Background: Phase 1 studies comprise the first exposure of a promising new chemical
entity in healthy volunteers or, when appropriate, in patients. To assure a solid foundation for subsequent
drug development, this first step must carefully assess the safety and tolerance of a new compound
and often provide some indication of potential effect, so that a safe dose or dose range can
be confidently selected for the initial Phase 2 efficacy study in the target patient population.
Methods: This review was based on a literature search using both Google Scholar and PubMed, dated
back to 1970, using search terms including “healthy volunteers”, “Phase 1”, and “normal volunteers”,
and also based on the authors’ own experience conducting Phase 1 clinical trials. This paper
reviews the history of Phase 1 studies of small molecules and their rapid evolution, focusing on the
critical single and multiple dose studies, their designs, methodology, use of pharmacokinetic and
pharmacodynamic modeling, application of potentially helpful biomarkers, study stopping criteria,
and novel study designs.
Results: We advocate for determining the safe dose range of a new compound by conducting careful
dose escalation in a well-staffed inpatient setting, defining the maximally tolerated dose (MTD)
by reaching the minimally intolerated dose (MID). The dose immediately below the MID is then
defined as the MTD. This is best accomplished by using appropriately screened patients for the target
indication, as patients in many CNS indications often tolerate doses differently than healthy
non-patients. Biomarkers for safety and pharmacodynamic measures can also assist in further defining
a safe and potentially effective dose range for subsequent clinical trial phases.

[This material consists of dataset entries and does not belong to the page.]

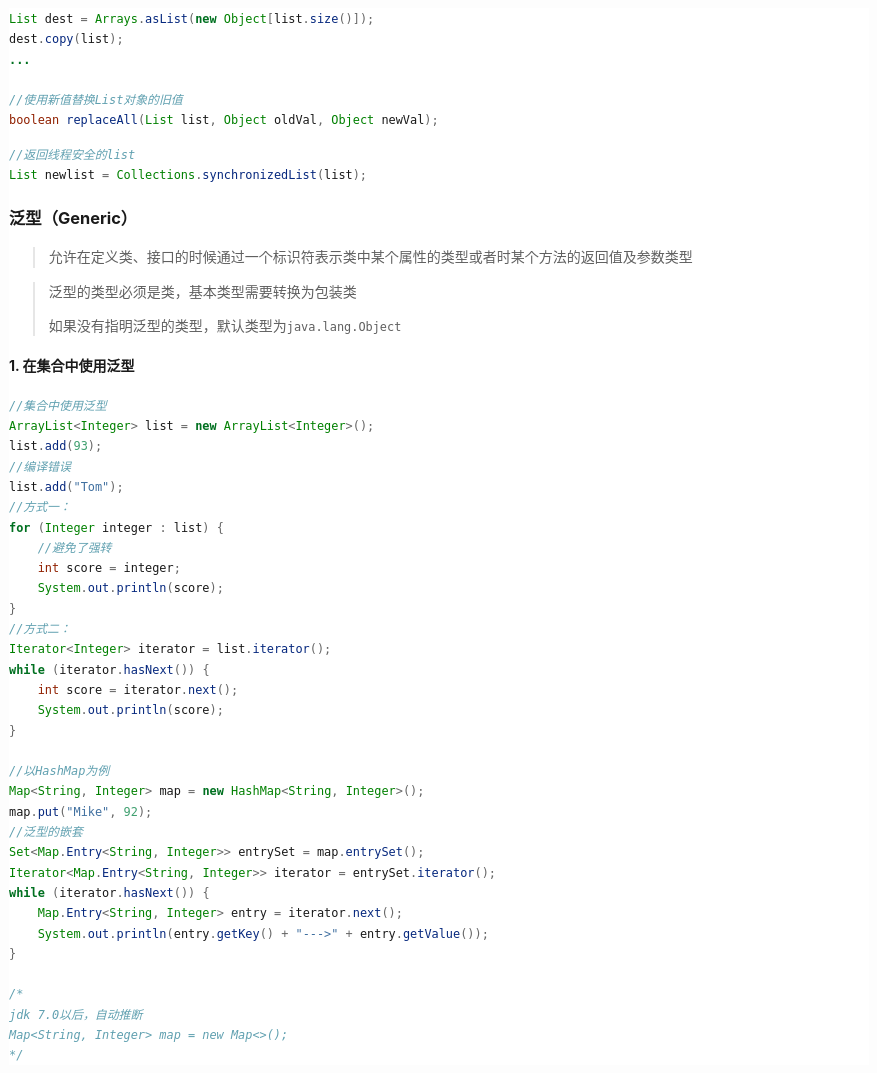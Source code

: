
 ```java
List dest = Arrays.asList(new Object[list.size()]);
dest.copy(list);
...

//使用新值替换List对象的旧值
boolean replaceAll(List list, Object oldVal, Object newVal);
```

```java
//返回线程安全的list
List newlist = Collections.synchronizedList(list);
```



### 泛型（Generic）

> 允许在定义类、接口的时候通过一个标识符表示类中某个属性的类型或者时某个方法的返回值及参数类型

> 泛型的类型必须是类，基本类型需要转换为包装类
>
> 如果没有指明泛型的类型，默认类型为``java.lang.Object``

#### 1. 在集合中使用泛型

```java
//集合中使用泛型
ArrayList<Integer> list = new ArrayList<Integer>();
list.add(93);
//编译错误
list.add("Tom");
//方式一：
for (Integer integer : list) {
    //避免了强转
    int score = integer;
    System.out.println(score);
}
//方式二：
Iterator<Integer> iterator = list.iterator();
while (iterator.hasNext()) {
    int score = iterator.next();
    System.out.println(score);
}

//以HashMap为例
Map<String, Integer> map = new HashMap<String, Integer>();
map.put("Mike", 92);
//泛型的嵌套
Set<Map.Entry<String, Integer>> entrySet = map.entrySet();
Iterator<Map.Entry<String, Integer>> iterator = entrySet.iterator();
while (iterator.hasNext()) {
    Map.Entry<String, Integer> entry = iterator.next();
    System.out.println(entry.getKey() + "--->" + entry.getValue());
}

/*
jdk 7.0以后，自动推断
Map<String, Integer> map = new Map<>();
*/
```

Conclusion: Phase 1 studies can yield critical insights into the pharmacology of a new compound
in man and offer perhaps the only development period in which the dose range can be safely and
thoroughly explored. Phase 1 studies often contain multiple endpoint objectives, the reconciliation
of which can present a dilemma for drug developers and study investigators alike, but which can
crucially determine whether a compound can survive to the next step in the drug development process.